アルゴリズムによる情報操作や個人化が、言論空間に悪影響を与えている状況を指摘。

ある戦場記者のもがき~「豚野郎」そして「ヒラメとカレイ」~【調査情報デジタル】

中東をはじめ数々の戦場を独自の視点で取材し、国際報道で優れた成果をあげた記者に贈られるボーン・上田国際記者賞の受賞者としても知られるTBSテレビの須賀川拓。彼が日々の取材活動の中で心に強く残ったことをオムニバス的に綴る(不定期連載)。

■豚野郎

「さっさと現場にいけ、豚野郎!」

X上(マスク氏による買収前だったので、当時はTwitter)でこんな内容のメッセージが届いたのは、忘れもしない2023年10月8日の夜のこと。ガザを実効支配するハマスが、イスラエル側に越境攻撃をした日の翌日だった。

現地メディアやSNS、そして現地の知人や友人から送られてくる断片的な情報。境界沿いの村だけでなく、救助に駆けつけた民間人をも標的にした、あまりに凄惨な犯行に私は絶句しながら、「これはとてつもなく、とてつもなく大変なことになる」とブツブツ口にしながら、パソコンに向かっていた。胃の中に突然ジャリを放り込まれ、体全体がずしりと重くなる感じ。周囲の音が小さくなり、今自分にできることは何なのか、私はその一点に集中していた。

そして、現地に入る便やコーディネーター、車両の手配などが終わった瞬間、さきほどのメッセージが流れてきたのである。私はSNSでもよく炎上するタイプで、「戦場記者」を文字られ、冗談半分で「炎上記者」と同僚から言われることもあるくらいなので、暴言や誹謗中傷はほとんど気にならない。むしろそれを、自分のモチベーションのためのガソリンに使いたくなってしまう。

この時もそうだった。なにしろ、海の向こうでは戦争が始まっている。これから何千、何万という命が失われるであろうことが分かっていて、その現場に近づこうとしている最中だから、こっちも頭に血が上っている。受けて立とうじゃないか。いやむしろこの人には、これからの報道をしっかりと受け止めてほしいという思いだった。

「行ってくるぜ豚野郎!しっかり見とけよ!」

勢い余って、こう返信してしまったのである。

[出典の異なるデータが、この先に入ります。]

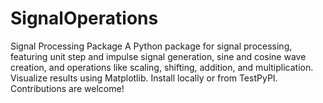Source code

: # SignalOperations
Signal Processing Package  A Python package for signal processing, featuring unit step and impulse signal generation, sine and cosine wave creation, and operations like scaling, shifting, addition, and multiplication. Visualize results using Matplotlib. Install locally or from TestPyPI. Contributions are welcome! 
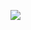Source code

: 
<img src = "https://encrypted-tbn0.gstatic.com/images?q=tbn:ANd9GcTzKx3_79Fj196Sb7uHNKIjkImIyFx05POg0UHD8D-_-X2nxWVV"></imh>
<style type="text/css"> 
img {
  margin-top : auto;
  }
</style>
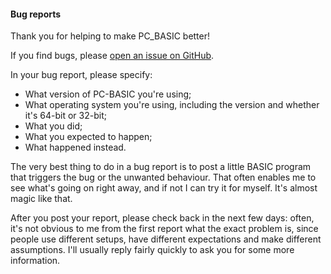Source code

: #### Bug reports ####

Thank you for helping to make PC_BASIC better!

If you find bugs, please [open an issue on GitHub](https://github.com/robhagemans/pcbasic/issues).

In your bug report, please specify:

- What version of PC-BASIC you're using;
- What operating system you're using, including the version and whether it's 64-bit or 32-bit;
- What you did;
- What you expected to happen;
- What happened instead.

The very best thing to do in a bug report is to post a little BASIC program that triggers the bug or the unwanted behaviour.
That often enables me to see what's going on right away, and if not I can try it for myself. It's almost magic like that.

After you post your report, please check back in the next few days: often, it's not obvious to me from the first report what the exact problem is, since people use different setups, have different expectations and make different assumptions. I'll usually reply fairly quickly to ask you for some more information.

私としては、暴言ではあったが激励の言葉として受け止め、しかし少しばかり無礼な内容だったから、返す刀で同じ言葉を使ったまでなのだが、これがだいぶ炎上してしまった。

残念ながら、私に「豚野郎」と送ってきた方はアカウントが凍結されてしまい、いまは原文を見ることはできないが、実は「さっさと現場にいけ!」と檄を飛ばしてくれる視聴者の方は、とても貴重である。これは本音だ。だから私も悪ノリして「豚野郎」と返してしまったが、内心激励された気分だったのである。しかし、ここからが本題だ。

このポストにはたくさんの返信がついたのだが、その中に「CGを使うなよ」「どうせ落ち着いてから行くんだろ」といった内容が混じっていた。現場取材にいかず、戦争をCGで描いてコタツで記事を書くとでも、本当に思っているのだろうか。

こうした人たちは、私を以前からフォローしていて、これまで伝えてきた内容を見てきたであろう人たちだ。にも関わらず、荒唐無稽な批判を言葉に出し、またその発信に「いいね」が付く。

遺伝子レベルにまで染み込んでしまった根拠なきメディア不信と、“アルゴリズム”(注)によって侵食された言論空間が、そこには広がっていた。

(注)ここで言う“アルゴリズム”とは、Gooogleなどでの検索アルゴリズムやXなどでのSNSアルゴリズムのこと。機械学習したプログラムが、ユーザー個人個人の嗜好などに合わせた情報、動画や画像、広告などを優先的に表示する仕組みを指す。